== Material for this task

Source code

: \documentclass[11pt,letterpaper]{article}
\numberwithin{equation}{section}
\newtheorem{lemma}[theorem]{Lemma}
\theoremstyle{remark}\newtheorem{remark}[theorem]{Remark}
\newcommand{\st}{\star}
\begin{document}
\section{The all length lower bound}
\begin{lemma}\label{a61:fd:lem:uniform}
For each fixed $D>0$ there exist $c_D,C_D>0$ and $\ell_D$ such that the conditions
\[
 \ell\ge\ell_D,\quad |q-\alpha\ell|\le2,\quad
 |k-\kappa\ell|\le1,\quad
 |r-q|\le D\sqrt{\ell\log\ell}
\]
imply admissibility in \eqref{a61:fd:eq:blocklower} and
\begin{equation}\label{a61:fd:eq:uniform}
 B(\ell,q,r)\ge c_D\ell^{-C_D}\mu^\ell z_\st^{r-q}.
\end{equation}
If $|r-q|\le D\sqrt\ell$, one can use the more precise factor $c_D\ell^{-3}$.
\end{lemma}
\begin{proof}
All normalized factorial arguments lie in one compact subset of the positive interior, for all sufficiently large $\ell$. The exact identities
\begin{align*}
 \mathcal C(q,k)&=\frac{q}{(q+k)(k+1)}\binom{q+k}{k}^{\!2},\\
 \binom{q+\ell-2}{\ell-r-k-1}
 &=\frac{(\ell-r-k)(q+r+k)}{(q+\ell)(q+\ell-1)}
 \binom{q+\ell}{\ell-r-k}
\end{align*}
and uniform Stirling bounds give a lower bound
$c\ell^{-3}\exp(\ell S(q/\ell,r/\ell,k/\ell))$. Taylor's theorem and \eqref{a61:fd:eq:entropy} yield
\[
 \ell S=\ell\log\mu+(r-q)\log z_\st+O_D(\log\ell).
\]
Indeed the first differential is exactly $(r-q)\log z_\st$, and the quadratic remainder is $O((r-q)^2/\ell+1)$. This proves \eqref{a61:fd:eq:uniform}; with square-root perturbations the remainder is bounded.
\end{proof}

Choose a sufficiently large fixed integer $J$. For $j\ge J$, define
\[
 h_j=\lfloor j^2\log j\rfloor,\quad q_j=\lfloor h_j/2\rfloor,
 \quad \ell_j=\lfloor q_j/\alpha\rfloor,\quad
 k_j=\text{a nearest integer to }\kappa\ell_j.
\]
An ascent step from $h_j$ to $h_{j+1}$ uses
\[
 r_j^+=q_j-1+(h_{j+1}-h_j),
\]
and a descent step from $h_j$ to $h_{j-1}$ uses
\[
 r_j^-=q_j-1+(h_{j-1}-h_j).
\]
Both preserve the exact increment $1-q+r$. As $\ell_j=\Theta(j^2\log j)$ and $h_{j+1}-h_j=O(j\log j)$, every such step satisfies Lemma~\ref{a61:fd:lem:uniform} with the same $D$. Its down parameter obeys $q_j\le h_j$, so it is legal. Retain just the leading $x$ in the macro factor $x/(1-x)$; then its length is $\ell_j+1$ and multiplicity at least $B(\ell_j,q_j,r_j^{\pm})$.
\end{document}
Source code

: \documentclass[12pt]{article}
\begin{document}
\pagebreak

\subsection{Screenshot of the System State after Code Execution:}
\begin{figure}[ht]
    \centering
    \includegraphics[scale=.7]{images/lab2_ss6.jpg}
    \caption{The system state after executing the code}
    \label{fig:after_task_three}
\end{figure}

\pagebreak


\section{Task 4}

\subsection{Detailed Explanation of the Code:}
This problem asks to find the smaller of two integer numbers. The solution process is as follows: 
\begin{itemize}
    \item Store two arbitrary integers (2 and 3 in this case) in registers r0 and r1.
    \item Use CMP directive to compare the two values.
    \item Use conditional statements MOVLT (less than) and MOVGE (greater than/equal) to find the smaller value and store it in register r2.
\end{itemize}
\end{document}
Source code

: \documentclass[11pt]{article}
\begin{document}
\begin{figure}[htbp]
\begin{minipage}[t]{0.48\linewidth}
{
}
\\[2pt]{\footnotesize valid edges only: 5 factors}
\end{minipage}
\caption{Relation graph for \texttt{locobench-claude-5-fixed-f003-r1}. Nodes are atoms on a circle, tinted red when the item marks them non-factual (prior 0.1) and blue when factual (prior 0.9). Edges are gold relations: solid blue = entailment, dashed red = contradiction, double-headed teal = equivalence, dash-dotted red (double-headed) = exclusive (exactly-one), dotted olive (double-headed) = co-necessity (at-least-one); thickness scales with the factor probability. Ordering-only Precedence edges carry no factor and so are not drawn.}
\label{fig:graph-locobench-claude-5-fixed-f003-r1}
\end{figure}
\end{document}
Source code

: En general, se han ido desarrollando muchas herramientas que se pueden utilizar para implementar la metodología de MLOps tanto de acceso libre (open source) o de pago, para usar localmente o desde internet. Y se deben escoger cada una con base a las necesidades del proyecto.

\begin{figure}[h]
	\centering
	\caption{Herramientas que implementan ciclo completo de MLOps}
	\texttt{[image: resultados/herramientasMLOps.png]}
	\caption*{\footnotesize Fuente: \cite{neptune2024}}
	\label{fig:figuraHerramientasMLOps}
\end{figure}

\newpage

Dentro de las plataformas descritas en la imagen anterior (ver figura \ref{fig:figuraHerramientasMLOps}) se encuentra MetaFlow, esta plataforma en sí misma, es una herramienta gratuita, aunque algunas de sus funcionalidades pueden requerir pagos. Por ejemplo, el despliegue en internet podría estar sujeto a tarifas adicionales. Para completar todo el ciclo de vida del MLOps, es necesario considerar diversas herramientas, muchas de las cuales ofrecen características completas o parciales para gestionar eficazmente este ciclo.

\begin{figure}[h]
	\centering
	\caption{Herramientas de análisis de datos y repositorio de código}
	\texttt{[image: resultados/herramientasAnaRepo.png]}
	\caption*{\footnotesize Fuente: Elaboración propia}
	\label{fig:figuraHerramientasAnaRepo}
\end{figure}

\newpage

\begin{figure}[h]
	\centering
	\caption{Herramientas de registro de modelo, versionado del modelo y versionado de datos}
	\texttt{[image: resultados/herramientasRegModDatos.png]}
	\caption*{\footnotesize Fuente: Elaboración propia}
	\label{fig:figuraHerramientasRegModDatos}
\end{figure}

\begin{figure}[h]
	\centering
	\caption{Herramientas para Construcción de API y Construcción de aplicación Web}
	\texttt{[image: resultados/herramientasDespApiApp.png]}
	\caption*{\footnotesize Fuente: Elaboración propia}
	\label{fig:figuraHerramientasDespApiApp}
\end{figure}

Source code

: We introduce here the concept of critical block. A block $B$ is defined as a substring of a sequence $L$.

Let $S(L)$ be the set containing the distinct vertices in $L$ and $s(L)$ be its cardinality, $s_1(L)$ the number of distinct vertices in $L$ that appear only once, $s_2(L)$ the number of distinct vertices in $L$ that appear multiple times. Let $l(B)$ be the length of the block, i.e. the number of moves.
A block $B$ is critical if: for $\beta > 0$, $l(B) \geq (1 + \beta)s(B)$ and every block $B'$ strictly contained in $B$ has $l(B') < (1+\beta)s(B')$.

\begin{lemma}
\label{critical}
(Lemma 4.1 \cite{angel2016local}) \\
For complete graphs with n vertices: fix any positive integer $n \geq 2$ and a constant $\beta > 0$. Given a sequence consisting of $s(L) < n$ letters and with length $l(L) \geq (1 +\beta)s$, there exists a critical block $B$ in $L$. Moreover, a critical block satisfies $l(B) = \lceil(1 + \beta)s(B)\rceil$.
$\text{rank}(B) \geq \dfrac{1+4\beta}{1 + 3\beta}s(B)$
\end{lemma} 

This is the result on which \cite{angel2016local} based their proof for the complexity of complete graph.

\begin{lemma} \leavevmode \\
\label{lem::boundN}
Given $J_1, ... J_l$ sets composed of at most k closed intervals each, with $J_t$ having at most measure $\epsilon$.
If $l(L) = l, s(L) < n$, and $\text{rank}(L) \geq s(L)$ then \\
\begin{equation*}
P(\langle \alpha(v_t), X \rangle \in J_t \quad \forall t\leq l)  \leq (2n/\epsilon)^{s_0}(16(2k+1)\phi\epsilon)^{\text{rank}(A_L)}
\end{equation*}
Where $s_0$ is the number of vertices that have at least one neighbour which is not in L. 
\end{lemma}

====

→ Prompt
Locate all lines in the listing above with the word "sqrt" and copy them.

→ Reply
 |r-q|\le D\sqrt{\ell\log\ell}
If $|r-q|\le D\sqrt\ell$, one can use the more precise factor $c_D\ell^{-3}$.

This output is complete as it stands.